Metagaming means that a player (or group of players) have taken out-of-game knowledge and used it in-game to their advantage. It’s all about drawing lines between what YOU as a player knows and what you as a **character** knows

Metagaming is any strategy, action or method used in a game which transcends a prescribed ruleset, uses external factors to affect the game, or goes beyond the supposed limits or environment set by the game. Another definition refers to the game universe outside of the game itself.

Metagaming is a term used in role-playing games, which describes a player’s use of real-life knowledge concerning the state of the game to determine their character’s actions, when said character has no relevant knowledge or awareness under the circumstances.

Metagaming is considered unsporting or cheating in a competitive gaming context, and is in general poorly received as it subverts the emphasis of accurate character depiction based on in-game experiences and back-story that defines role-playing games. Outside of role-playing, metagaming simply refers to players using knowledge or understanding of external factors (such as community trends or coincidental events) to gain an advantage in competition.

More broadly, metagaming can refer any or all aspects of play that occur outside of a given game’s fictional setting. This most prominently includes any discussion among players and/or the game’s master about the game’s events and contents. Metagaming is frowned upon in role-playing communities, as it upsets the suspension of disbelief and affects game balance.

Examples

Gathering knowledge:

Any action that is based upon the real-life knowledge that one is playing a game.

Gaining knowledge from Out-Of Character scources.

Using in-world knowledge from a previously played or dead character.

Bending the rules:

Adjusting a character’s actions based on foreknowledge of the long-term intentions of the storyteller.

Basing a character’s decision on knowledge of the game’s mechanics to gain an advantage, when the resulting action goes against that character’s personality, history or motives.

As a form of powergaming during character creation, when a player takes flaws or liabilities that they know the storyteller is unlikely to fully exploit, thereby acquiring extra creation options without paying a corresponding penalty.

Altering behaviors:

Using certain types of attack or defense based on the strengths and weaknesses of an opponent of which the player’s character has no knowledge.

Acting on any knowledge that the character doesn’t know and could not learn – for example, applying real-life chemistry to create gunpowder in a pre-firearms setting, without said character having any foreknowledge or interest in chemistry or any precedence for its development.

Adjusting a character’s behavior towards other player characters based on real-life relationships with other players. This extends to and includes attempts to engender friendships or relationships, and manipulate those of others, via favouritism in-game.

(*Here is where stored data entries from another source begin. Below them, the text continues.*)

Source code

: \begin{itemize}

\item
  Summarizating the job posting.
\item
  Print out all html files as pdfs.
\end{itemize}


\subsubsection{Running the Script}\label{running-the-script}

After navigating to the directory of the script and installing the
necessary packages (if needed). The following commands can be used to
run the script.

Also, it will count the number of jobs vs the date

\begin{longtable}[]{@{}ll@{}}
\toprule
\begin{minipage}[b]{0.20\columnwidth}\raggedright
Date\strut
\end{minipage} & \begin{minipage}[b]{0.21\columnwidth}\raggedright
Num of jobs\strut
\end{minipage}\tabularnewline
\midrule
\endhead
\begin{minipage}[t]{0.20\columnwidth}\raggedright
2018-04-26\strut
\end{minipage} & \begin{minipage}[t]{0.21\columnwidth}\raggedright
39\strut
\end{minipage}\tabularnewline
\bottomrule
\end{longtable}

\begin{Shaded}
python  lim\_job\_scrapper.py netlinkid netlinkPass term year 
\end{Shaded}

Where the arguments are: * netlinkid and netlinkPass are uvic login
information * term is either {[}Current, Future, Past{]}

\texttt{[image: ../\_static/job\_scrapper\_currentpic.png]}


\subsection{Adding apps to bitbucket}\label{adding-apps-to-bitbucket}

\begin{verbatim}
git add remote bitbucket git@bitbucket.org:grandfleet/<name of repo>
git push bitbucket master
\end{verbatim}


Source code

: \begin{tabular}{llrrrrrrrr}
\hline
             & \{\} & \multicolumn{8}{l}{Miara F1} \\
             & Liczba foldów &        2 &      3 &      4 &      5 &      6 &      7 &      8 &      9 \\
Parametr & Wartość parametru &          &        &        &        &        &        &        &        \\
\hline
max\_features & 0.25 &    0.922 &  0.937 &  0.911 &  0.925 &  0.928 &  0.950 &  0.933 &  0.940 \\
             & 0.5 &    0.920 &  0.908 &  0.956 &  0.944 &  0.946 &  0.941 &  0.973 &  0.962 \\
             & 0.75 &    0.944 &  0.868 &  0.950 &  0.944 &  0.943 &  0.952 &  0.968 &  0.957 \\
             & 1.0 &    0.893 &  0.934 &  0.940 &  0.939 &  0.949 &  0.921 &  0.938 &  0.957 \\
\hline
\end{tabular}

Deciding on a character’s course of action based on how the game’s abstract mechanics will affect the outcome.

Assuming that something that appears to be wrong or unlikely in the game world is a mistake of the storyteller rather than something that could be investigated. (There are incidences where a Storytellers depiction of the world is genuinely at fault, causing players to gain knowledge their character’s should not know – however, it is incumbent on players to not utilize that knowledge for their character’s future decisions.)

Assuming that if an item (such as a chest, desk or book-case) is mentioned by the storyteller during the initial description of an area, it must have some relevance to the storyline, and immediately searching or examining it. (while ignoring other furnishings or objects that are most likely there as well).